• WORK ORDER:
All the records below must be returned exactly as they stand.

[[ RECORD EXTRACTS open ]]

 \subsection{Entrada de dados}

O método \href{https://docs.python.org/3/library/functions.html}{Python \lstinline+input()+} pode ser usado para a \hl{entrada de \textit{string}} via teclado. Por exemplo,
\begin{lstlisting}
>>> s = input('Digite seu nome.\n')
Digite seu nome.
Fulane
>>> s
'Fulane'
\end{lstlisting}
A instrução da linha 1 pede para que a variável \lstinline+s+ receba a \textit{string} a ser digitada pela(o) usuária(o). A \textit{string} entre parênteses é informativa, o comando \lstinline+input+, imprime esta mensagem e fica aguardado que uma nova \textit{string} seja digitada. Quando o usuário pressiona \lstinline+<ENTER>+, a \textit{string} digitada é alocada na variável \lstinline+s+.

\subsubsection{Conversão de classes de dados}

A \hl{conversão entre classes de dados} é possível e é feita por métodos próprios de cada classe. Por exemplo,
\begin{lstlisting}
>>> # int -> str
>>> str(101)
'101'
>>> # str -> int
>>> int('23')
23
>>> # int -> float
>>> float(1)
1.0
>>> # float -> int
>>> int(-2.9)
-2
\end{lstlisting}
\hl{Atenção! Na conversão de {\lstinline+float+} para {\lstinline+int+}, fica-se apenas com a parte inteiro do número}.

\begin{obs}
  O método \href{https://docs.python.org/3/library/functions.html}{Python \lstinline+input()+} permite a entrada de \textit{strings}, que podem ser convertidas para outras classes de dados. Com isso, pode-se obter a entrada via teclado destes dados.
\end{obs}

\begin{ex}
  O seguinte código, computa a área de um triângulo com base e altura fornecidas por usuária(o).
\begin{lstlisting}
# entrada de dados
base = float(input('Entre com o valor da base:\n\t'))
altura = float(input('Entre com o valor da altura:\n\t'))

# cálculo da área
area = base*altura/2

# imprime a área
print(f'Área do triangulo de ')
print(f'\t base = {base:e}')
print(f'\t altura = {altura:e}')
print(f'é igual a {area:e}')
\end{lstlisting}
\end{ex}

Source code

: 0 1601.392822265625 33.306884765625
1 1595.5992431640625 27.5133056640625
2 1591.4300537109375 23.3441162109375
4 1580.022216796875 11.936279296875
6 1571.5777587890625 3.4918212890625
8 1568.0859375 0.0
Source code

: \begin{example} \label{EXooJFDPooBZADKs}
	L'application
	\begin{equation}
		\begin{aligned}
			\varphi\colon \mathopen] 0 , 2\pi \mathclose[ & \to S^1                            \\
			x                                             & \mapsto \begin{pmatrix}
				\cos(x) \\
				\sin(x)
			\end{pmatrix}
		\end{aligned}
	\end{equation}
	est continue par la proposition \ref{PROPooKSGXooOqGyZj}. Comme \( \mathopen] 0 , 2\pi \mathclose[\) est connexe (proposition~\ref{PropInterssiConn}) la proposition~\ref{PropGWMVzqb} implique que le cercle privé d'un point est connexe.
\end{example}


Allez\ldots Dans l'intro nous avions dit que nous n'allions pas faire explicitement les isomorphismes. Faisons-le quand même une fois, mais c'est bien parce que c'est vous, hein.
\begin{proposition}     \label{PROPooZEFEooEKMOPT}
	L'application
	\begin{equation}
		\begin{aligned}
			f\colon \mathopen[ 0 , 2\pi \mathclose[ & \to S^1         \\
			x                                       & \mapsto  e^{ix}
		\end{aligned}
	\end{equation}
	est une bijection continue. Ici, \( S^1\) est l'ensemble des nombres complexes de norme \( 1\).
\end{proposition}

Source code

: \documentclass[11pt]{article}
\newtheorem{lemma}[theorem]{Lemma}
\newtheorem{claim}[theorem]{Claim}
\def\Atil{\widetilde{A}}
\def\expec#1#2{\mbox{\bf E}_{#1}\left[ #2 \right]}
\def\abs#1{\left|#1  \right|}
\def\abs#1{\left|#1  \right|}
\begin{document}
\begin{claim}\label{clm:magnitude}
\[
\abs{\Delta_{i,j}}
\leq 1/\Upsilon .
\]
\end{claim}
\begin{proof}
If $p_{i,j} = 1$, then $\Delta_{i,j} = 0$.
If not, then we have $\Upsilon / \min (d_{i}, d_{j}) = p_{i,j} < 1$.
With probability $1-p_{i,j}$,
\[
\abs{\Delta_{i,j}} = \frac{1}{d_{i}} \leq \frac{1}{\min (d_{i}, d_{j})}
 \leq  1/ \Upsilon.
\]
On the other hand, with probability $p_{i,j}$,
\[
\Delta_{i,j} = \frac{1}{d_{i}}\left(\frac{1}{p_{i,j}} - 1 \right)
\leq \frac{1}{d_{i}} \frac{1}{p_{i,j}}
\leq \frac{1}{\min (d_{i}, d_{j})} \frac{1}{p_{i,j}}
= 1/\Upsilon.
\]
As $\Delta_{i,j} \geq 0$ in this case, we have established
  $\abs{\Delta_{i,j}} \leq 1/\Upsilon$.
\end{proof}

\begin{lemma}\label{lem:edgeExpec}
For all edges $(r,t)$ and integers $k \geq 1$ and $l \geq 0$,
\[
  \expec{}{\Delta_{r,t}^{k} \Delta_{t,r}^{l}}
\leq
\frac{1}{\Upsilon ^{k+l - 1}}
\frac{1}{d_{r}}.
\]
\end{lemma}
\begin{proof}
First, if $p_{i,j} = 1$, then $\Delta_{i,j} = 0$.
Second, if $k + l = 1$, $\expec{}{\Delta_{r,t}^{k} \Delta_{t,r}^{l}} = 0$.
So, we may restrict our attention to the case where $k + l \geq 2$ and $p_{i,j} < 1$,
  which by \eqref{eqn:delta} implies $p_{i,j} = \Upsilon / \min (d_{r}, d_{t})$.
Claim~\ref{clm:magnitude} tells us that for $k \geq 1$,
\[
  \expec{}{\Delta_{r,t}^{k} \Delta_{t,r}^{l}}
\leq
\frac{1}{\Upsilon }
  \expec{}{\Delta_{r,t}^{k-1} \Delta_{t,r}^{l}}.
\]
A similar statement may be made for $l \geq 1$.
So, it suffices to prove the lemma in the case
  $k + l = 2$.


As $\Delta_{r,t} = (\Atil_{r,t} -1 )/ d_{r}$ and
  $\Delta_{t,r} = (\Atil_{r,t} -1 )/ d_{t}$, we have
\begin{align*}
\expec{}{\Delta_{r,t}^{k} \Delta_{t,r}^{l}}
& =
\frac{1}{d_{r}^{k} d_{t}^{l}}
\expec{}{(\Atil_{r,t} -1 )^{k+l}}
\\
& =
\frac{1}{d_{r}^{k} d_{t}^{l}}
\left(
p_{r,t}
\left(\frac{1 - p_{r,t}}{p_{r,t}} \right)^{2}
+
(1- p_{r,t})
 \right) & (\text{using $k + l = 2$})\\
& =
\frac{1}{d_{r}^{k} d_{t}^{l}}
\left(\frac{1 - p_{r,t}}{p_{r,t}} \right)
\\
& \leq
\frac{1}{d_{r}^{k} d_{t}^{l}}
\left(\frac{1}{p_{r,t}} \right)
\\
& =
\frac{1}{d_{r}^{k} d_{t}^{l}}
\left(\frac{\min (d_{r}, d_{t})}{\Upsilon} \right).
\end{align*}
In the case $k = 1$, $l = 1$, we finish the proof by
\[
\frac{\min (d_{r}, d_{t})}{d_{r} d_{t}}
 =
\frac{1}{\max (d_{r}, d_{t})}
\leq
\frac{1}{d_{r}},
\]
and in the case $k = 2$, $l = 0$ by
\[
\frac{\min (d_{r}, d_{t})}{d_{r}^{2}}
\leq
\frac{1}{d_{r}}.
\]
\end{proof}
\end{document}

[[ RECORD EXTRACTS closed ]]

• OUTPUT FOR THIS EXERCISE:
 \subsection{Entrada de dados}

O método \href{https://docs.python.org/3/library/functions.html}{Python \lstinline+input()+} pode ser usado para a \hl{entrada de \textit{string}} via teclado. Por exemplo,
\begin{lstlisting}
>>> s = input('Digite seu nome.\n')
Digite seu nome.
Fulane
>>> s
'Fulane'
\end{lstlisting}
A instrução da linha 1 pede para que a variável \lstinline+s+ receba a \textit{string} a ser digitada pela(o) usuária(o). A \textit{string} entre parênteses é informativa, o comando \lstinline+input+, imprime esta mensagem e fica aguardado que uma nova \textit{string} seja digitada. Quando o usuário pressiona \lstinline+<ENTER>+, a \textit{string} digitada é alocada na variável \lstinline+s+.

\subsubsection{Conversão de classes de dados}

A \hl{conversão entre classes de dados} é possível e é feita por métodos próprios de cada classe. Por exemplo,
\begin{lstlisting}
>>> # int -> str
>>> str(101)
'101'
>>> # str -> int
>>> int('23')
23
>>> # int -> float
>>> float(1)
1.0
>>> # float -> int
>>> int(-2.9)
-2
\end{lstlisting}
\hl{Atenção! Na conversão de {\lstinline+float+} para {\lstinline+int+}, fica-se apenas com a parte inteiro do número}.

\begin{obs}
  O método \href{https://docs.python.org/3/library/functions.html}{Python \lstinline+input()+} permite a entrada de \textit{strings}, que podem ser convertidas para outras classes de dados. Com isso, pode-se obter a entrada via teclado destes dados.
\end{obs}

\begin{ex}
  O seguinte código, computa a área de um triângulo com base e altura fornecidas por usuária(o).
\begin{lstlisting}
# entrada de dados
base = float(input('Entre com o valor da base:\n\t'))
altura = float(input('Entre com o valor da altura:\n\t'))

# cálculo da área
area = base*altura/2

# imprime a área
print(f'Área do triangulo de ')
print(f'\t base = {base:e}')
print(f'\t altura = {altura:e}')
print(f'é igual a {area:e}')
\end{lstlisting}
\end{ex}

Source code

: 0 1601.392822265625 33.306884765625
1 1595.5992431640625 27.5133056640625
2 1591.4300537109375 23.3441162109375
4 1580.022216796875 11.936279296875
6 1571.5777587890625 3.4918212890625
8 1568.0859375 0.0
Source code

: \begin{example} \label{EXooJFDPooBZADKs}
	L'application
	\begin{equation}
		\begin{aligned}
			\varphi\colon \mathopen] 0 , 2\pi \mathclose[ & \to S^1                            \\
			x                                             & \mapsto \begin{pmatrix}
				\cos(x) \\
				\sin(x)
			\end{pmatrix}
		\end{aligned}
	\end{equation}
	est continue par la proposition \ref{PROPooKSGXooOqGyZj}. Comme \( \mathopen] 0 , 2\pi \mathclose[\) est connexe (proposition~\ref{PropInterssiConn}) la proposition~\ref{PropGWMVzqb} implique que le cercle privé d'un point est connexe.
\end{example}


Allez\ldots Dans l'intro nous avions dit que nous n'allions pas faire explicitement les isomorphismes. Faisons-le quand même une fois, mais c'est bien parce que c'est vous, hein.
\begin{proposition}     \label{PROPooZEFEooEKMOPT}
	L'application
	\begin{equation}
		\begin{aligned}
			f\colon \mathopen[ 0 , 2\pi \mathclose[ & \to S^1         \\
			x                                       & \mapsto  e^{ix}
		\end{aligned}
	\end{equation}
	est une bijection continue. Ici, \( S^1\) est l'ensemble des nombres complexes de norme \( 1\).
\end{proposition}

Source code

: \documentclass[11pt]{article}
\newtheorem{lemma}[theorem]{Lemma}
\newtheorem{claim}[theorem]{Claim}
\def\Atil{\widetilde{A}}
\def\expec#1#2{\mbox{\bf E}_{#1}\left[ #2 \right]}
\def\abs#1{\left|#1  \right|}
\def\abs#1{\left|#1  \right|}
\begin{document}
\begin{claim}\label{clm:magnitude}
\[
\abs{\Delta_{i,j}}
\leq 1/\Upsilon .
\]
\end{claim}
\begin{proof}
If $p_{i,j} = 1$, then $\Delta_{i,j} = 0$.
If not, then we have $\Upsilon / \min (d_{i}, d_{j}) = p_{i,j} < 1$.
With probability $1-p_{i,j}$,
\[
\abs{\Delta_{i,j}} = \frac{1}{d_{i}} \leq \frac{1}{\min (d_{i}, d_{j})}
 \leq  1/ \Upsilon.
\]
On the other hand, with probability $p_{i,j}$,
\[
\Delta_{i,j} = \frac{1}{d_{i}}\left(\frac{1}{p_{i,j}} - 1 \right)
\leq \frac{1}{d_{i}} \frac{1}{p_{i,j}}
\leq \frac{1}{\min (d_{i}, d_{j})} \frac{1}{p_{i,j}}
= 1/\Upsilon.
\]
As $\Delta_{i,j} \geq 0$ in this case, we have established
  $\abs{\Delta_{i,j}} \leq 1/\Upsilon$.
\end{proof}

\begin{lemma}\label{lem:edgeExpec}
For all edges $(r,t)$ and integers $k \geq 1$ and $l \geq 0$,
\[
  \expec{}{\Delta_{r,t}^{k} \Delta_{t,r}^{l}}
\leq
\frac{1}{\Upsilon ^{k+l - 1}}
\frac{1}{d_{r}}.
\]
\end{lemma}
\begin{proof}
First, if $p_{i,j} = 1$, then $\Delta_{i,j} = 0$.
Second, if $k + l = 1$, $\expec{}{\Delta_{r,t}^{k} \Delta_{t,r}^{l}} = 0$.
So, we may restrict our attention to the case where $k + l \geq 2$ and $p_{i,j} < 1$,
  which by \eqref{eqn:delta} implies $p_{i,j} = \Upsilon / \min (d_{r}, d_{t})$.
Claim~\ref{clm:magnitude} tells us that for $k \geq 1$,
\[
  \expec{}{\Delta_{r,t}^{k} \Delta_{t,r}^{l}}
\leq
\frac{1}{\Upsilon }
  \expec{}{\Delta_{r,t}^{k-1} \Delta_{t,r}^{l}}.
\]
A similar statement may be made for $l \geq 1$.
So, it suffices to prove the lemma in the case
  $k + l = 2$.


As $\Delta_{r,t} = (\Atil_{r,t} -1 )/ d_{r}$ and
  $\Delta_{t,r} = (\Atil_{r,t} -1 )/ d_{t}$, we have
\begin{align*}
\expec{}{\Delta_{r,t}^{k} \Delta_{t,r}^{l}}
& =
\frac{1}{d_{r}^{k} d_{t}^{l}}
\expec{}{(\Atil_{r,t} -1 )^{k+l}}
\\
& =
\frac{1}{d_{r}^{k} d_{t}^{l}}
\left(
p_{r,t}
\left(\frac{1 - p_{r,t}}{p_{r,t}} \right)^{2}
+
(1- p_{r,t})
 \right) & (\text{using $k + l = 2$})\\
& =
\frac{1}{d_{r}^{k} d_{t}^{l}}
\left(\frac{1 - p_{r,t}}{p_{r,t}} \right)
\\
& \leq
\frac{1}{d_{r}^{k} d_{t}^{l}}
\left(\frac{1}{p_{r,t}} \right)
\\
& =
\frac{1}{d_{r}^{k} d_{t}^{l}}
\left(\frac{\min (d_{r}, d_{t})}{\Upsilon} \right).
\end{align*}
In the case $k = 1$, $l = 1$, we finish the proof by
\[
\frac{\min (d_{r}, d_{t})}{d_{r} d_{t}}
 =
\frac{1}{\max (d_{r}, d_{t})}
\leq
\frac{1}{d_{r}},
\]
and in the case $k = 2$, $l = 0$ by
\[
\frac{\min (d_{r}, d_{t})}{d_{r}^{2}}
\leq
\frac{1}{d_{r}}.
\]
\end{proof}
\end{document}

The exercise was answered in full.